DATA RECORDS
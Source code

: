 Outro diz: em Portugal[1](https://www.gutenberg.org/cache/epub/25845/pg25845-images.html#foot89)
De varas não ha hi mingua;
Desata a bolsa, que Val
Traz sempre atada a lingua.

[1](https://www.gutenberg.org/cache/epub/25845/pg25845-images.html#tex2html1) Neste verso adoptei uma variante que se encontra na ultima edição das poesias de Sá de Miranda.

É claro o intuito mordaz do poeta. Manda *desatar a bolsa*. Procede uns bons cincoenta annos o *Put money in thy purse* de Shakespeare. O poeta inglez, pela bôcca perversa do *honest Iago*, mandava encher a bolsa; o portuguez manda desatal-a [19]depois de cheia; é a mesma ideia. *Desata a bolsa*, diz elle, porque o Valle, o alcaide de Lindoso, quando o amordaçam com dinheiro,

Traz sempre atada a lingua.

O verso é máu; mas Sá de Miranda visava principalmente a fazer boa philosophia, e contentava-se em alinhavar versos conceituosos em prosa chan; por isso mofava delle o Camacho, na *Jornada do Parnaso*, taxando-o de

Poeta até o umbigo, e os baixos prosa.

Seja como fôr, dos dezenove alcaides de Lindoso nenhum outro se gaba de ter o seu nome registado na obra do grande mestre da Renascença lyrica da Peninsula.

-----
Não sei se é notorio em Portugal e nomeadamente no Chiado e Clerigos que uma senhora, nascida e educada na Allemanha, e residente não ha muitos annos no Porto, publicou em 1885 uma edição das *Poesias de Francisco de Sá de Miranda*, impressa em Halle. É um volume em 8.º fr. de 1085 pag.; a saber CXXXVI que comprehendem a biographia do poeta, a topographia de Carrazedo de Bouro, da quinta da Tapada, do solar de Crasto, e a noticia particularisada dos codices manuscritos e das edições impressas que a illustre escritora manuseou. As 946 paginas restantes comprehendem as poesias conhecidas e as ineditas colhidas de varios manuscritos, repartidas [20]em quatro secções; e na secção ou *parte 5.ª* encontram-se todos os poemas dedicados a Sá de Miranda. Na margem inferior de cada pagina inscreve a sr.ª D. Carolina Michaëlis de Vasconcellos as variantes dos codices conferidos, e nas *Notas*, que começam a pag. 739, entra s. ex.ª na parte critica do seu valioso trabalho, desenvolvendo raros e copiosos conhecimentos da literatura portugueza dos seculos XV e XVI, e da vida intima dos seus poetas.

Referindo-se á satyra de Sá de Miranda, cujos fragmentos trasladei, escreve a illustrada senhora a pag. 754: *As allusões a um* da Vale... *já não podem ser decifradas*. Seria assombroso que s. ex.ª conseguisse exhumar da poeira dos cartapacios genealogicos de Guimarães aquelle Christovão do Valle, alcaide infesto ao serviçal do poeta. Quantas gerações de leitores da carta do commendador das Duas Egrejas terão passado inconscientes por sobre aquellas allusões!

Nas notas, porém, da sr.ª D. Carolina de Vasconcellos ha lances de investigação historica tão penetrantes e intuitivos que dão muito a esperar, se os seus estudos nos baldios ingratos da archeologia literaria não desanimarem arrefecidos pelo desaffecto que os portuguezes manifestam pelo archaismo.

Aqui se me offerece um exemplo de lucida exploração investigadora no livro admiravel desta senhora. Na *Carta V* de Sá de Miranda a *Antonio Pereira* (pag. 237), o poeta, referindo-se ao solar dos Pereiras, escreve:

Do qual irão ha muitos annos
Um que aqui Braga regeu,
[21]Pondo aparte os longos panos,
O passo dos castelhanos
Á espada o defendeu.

PROBLEM
Going down from the first line of the entries above, restate each line word for word until the line holding "de Sá de Miranda." is done.

TASK ANSWER
Source code

: Outro diz: em Portugal[1](https://www.gutenberg.org/cache/epub/25845/pg25845-images.html#foot89)
De varas não ha hi mingua;
Desata a bolsa, que Val
Traz sempre atada a lingua.

[1](https://www.gutenberg.org/cache/epub/25845/pg25845-images.html#tex2html1) Neste verso adoptei uma variante que se encontra na ultima edição das poesias de Sá de Miranda.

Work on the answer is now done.